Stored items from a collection
....
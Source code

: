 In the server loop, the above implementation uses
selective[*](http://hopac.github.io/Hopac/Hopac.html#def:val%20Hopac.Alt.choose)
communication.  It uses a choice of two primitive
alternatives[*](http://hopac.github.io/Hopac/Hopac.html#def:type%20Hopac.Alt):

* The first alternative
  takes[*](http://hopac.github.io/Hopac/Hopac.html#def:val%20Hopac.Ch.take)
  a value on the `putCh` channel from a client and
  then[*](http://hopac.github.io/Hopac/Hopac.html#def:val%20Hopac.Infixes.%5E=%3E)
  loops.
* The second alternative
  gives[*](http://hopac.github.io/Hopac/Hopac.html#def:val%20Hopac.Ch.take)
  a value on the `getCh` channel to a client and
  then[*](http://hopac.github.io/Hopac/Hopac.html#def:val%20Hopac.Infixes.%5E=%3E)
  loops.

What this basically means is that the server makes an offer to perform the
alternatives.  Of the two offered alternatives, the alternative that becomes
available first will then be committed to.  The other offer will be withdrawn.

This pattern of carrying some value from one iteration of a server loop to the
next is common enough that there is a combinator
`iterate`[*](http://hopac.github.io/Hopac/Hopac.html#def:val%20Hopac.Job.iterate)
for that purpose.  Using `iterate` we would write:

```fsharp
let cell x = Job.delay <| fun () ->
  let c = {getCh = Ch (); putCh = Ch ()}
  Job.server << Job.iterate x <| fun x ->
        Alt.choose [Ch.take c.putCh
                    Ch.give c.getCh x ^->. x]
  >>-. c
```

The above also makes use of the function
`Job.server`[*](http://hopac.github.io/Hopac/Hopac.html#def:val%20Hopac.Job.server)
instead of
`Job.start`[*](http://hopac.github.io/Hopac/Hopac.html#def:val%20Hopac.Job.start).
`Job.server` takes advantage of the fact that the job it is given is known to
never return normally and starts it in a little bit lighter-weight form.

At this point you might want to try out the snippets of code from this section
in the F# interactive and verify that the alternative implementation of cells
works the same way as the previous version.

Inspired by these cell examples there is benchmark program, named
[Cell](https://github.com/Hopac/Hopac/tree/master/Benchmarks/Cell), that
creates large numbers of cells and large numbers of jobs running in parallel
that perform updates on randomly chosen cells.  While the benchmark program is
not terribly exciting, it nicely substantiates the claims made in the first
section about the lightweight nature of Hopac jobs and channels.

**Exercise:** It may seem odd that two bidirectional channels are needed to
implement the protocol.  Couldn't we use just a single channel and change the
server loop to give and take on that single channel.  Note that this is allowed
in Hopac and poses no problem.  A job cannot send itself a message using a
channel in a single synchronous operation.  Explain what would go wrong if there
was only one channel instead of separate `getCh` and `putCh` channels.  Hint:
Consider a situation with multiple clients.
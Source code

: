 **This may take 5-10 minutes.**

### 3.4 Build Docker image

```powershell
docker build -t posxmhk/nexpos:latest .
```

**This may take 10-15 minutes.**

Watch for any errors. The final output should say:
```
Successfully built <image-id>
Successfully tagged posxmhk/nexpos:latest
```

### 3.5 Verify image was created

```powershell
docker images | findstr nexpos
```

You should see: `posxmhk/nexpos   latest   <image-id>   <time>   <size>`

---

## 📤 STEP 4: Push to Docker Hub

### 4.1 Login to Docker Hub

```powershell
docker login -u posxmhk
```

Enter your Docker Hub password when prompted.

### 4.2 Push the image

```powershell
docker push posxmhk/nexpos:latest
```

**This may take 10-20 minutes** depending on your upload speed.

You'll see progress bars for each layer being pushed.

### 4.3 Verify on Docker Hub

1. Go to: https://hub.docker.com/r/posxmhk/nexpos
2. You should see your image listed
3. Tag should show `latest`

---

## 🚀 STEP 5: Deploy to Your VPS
....
What the exercise asks ▸ Return, please, the lines of the data from the first through the line containing "to a client and", both kept, exactly as they stand and nothing more.

Reply ▸
Source code

: In the server loop, the above implementation uses
selective[*](http://hopac.github.io/Hopac/Hopac.html#def:val%20Hopac.Alt.choose)
communication.  It uses a choice of two primitive
alternatives[*](http://hopac.github.io/Hopac/Hopac.html#def:type%20Hopac.Alt):

* The first alternative
  takes[*](http://hopac.github.io/Hopac/Hopac.html#def:val%20Hopac.Ch.take)
  a value on the `putCh` channel from a client and
  then[*](http://hopac.github.io/Hopac/Hopac.html#def:val%20Hopac.Infixes.%5E=%3E)
  loops.
* The second alternative
  gives[*](http://hopac.github.io/Hopac/Hopac.html#def:val%20Hopac.Ch.take)
  a value on the `getCh` channel to a client and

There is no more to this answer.